Tuesday, June 29, 2021

The Great Man's Gait

 




The photo-op with the Great Man was scheduled for the steps of the Palace of State.  Journalists were gathered on steps rising to the building’s vast marble and bronze portico.  Sometimes, the Great Man answered a few questions shouted at him by the reporters and, perhaps, he would say something newsworthy today.  A few big cranes tilted their giraffe-necks over the former Palace.  Everyone knew that the place was being remodeled – the great reception halls had been subdivided into sheet-rock cells and information kiosks were installed in the formal lobby with its towering mirrors and porphyry pilasters.  In a few months, the Palace would be a hospital, serving the poor but with teams of physicians so accomplished that it was thought that, even, the wealthy would clamor to be admitted.

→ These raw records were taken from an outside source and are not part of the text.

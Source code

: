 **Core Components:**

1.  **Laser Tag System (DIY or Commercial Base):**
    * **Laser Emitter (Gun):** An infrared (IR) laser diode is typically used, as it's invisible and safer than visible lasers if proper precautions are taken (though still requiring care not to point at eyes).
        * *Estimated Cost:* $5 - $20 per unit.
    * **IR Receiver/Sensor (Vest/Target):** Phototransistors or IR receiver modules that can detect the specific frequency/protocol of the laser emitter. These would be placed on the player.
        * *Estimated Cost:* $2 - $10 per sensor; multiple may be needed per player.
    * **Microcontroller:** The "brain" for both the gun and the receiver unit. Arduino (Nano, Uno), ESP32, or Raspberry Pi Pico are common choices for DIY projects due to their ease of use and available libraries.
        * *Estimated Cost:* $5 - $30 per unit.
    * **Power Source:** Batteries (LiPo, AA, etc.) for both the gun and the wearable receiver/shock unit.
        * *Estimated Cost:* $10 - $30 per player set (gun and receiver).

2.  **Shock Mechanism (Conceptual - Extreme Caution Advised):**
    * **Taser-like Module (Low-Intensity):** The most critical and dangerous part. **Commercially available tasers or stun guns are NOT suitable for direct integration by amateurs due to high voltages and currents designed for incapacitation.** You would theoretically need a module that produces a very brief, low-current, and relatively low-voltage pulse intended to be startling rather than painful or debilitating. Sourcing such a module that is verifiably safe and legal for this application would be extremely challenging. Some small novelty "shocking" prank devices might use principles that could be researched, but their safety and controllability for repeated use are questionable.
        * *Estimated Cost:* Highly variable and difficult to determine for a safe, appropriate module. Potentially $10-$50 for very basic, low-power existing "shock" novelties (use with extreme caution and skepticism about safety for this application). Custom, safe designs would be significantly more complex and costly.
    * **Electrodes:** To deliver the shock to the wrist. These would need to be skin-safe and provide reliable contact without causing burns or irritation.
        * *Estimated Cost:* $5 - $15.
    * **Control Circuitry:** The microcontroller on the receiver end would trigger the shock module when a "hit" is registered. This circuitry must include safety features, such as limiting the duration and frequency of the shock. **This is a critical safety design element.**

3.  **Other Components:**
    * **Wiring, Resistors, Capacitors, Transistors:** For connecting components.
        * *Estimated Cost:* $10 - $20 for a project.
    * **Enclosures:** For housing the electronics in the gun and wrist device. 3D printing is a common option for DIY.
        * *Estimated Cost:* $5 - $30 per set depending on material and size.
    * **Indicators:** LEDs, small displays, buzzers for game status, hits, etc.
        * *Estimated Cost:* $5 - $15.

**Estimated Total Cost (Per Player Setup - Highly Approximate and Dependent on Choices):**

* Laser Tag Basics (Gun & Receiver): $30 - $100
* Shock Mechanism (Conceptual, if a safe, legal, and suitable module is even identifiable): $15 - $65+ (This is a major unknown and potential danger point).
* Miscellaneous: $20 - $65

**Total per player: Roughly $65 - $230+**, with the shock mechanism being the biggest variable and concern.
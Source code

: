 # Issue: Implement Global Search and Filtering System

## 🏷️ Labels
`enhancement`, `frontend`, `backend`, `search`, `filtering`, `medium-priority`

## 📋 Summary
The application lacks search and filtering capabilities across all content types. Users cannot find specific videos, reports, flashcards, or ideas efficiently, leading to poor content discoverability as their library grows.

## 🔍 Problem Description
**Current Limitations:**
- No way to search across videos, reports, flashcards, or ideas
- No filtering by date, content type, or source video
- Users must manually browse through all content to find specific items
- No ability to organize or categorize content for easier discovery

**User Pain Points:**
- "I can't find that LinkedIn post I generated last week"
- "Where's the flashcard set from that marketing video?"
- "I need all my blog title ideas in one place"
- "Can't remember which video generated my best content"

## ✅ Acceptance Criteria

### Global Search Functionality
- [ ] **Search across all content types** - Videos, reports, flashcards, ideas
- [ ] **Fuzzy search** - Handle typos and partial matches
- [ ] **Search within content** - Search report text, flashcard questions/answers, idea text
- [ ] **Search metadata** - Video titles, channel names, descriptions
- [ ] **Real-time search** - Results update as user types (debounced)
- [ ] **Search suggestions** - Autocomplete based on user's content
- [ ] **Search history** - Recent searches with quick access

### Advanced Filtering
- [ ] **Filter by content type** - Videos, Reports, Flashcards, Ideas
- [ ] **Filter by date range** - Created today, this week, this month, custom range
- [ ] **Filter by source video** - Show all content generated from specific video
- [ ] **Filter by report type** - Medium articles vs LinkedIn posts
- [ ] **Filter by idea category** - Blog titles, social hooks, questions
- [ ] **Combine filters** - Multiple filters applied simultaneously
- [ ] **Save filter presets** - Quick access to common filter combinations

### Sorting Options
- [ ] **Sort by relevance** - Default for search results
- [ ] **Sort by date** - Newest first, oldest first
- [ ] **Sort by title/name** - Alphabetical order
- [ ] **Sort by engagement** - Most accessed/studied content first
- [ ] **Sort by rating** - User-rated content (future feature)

The sun was bright and high overhead so that the journalists and photographers stood on the hems of their own abbreviated shadows.  Panel trucks and pickups were coming and going at the service entry to the Palace and crews of sheet-rock workers with buckets of mud and aluminum stilts swarmed into the building hurrying like industrious ants.  From inside, we heard the faint report of pneumatic nail guns and sanders sanding and heavy panels booming as they were dropped into place by hydraulic hoists.  The General directing the construction work stood flanked by men in dress uniform and white, spotless gloves.  The General was heavy-set and wearing camouflage fatigues and his wrists and fingers were bare so that he could shake the Great Man’s hand.


The motorcade approached slowly.  Behind the barricades, people surged and pushed.  The big car with the dark windows and flags on its hood stopped next to the roadblock where a row of soldiers stood.  The door opened and the Great Man emerged, slipping his sunglasses over his eyes.  Then, he approached the group of dignitaries at the bottom of the steps rising to the Palace.  I had never seen him before in person, but he looked like his pictures: his head was large and handsome with the ruin of his broken nose between high cheek-bones; his shoulders were broad as condor’s wings.  It was curious that he didn’t seem to walk in a straight line, but, instead, shuffled to his right and left, limping a bit, and, sometimes, taking tiny steps, at other times, lunging forward to plant his big feet decisively on the sidewalk under him.  There was something unhealthy and hobbled, it seemed, about the way that he walked.  His great, famous head was turned downward, sweeping back and forth as he surveyed the concrete ahead of him and under the soles of his boots.


The Great Man approached the General who was supervising the hospital and shook his hand for the cameras.  The photographers jostled one another and their digital devices whirred and hissed softly.   Questions were shouted, filling the air.  Then, the Great Man gestured for silence and it became very still.  He made a few comments about transforming the Palace of State into a charity hospital.  Then, he shook the hand of the General again.  Journalists shouted more questions, myself included, but the Great Man merely bowed slightly, turned with face downcast, and made his way back to the motorcade a hundred feet away, beyond the orange saw-horse shaped barriers.  Again, he stepped sideways, then, forward, striking his boots hard on the pavement, zigzagging over the pavement.  


I turned to the cameraman from my paper.  


“Why does he walk that way?”


The cameraman shrugged.


“Maybe, it’s from the torture,” everyone knew that the Great Man had been tortured for years by regime.  His political enemies had kept him in solitary confinement for a decade and he had been imprisoned for almost a quarter of a century in the harshest conditions.  Perhaps, torture had ruined his legs and caused him to walk crookedly.


“It must be because of torture during the Resistance,” I said.


“No,” the cameraman told me.  He had covered the Great Man for several years and knew about his habits.  


“Do you see the insects, there, on the sidewalk?”  


I looked down and, at first, saw nothing.  But, then, when my eyes adjusted, I saw ants here and there, darting across the concrete.  A beetle with green iridescent wings scuttled along a crack in the cement.  One ant seemed misshapen but I looked more closely and saw that the creature was carrying the tiny corpse of a fruit-fly.  


“I suppose he doesn’t want to step on them,” I said.  The Great Man’s reverence for life was well-known.  Everyone had read about his pet mouse in his prison cell and the spider in the corner for whom he had tenderly cared.  


“No, it’s weird,” the cameraman whispered.  “It’s the opposite.”


“What?”


“When he walks down the street, he slips from side to side so that he can crush as many ants as he sees under his feet.  He’s zigzagging to step on them.” 


I looked at the Great Man. It seemed that he was doing a strange dance on the concrete, tapping his feet to one side and, then, the other.


An attache opened the door to the limousine and he stooped to slide inside.  The windows were tinted so that we couldn’t see within them.  The car rolled forward, then, turned in a sharp circle.  I saw a couple of small butterflies like tiny forlorn pennants caught in the limousine’s grill.  Then, the big dark car, towing its motorcade behind it, sailed down the boulevard of the Revolution.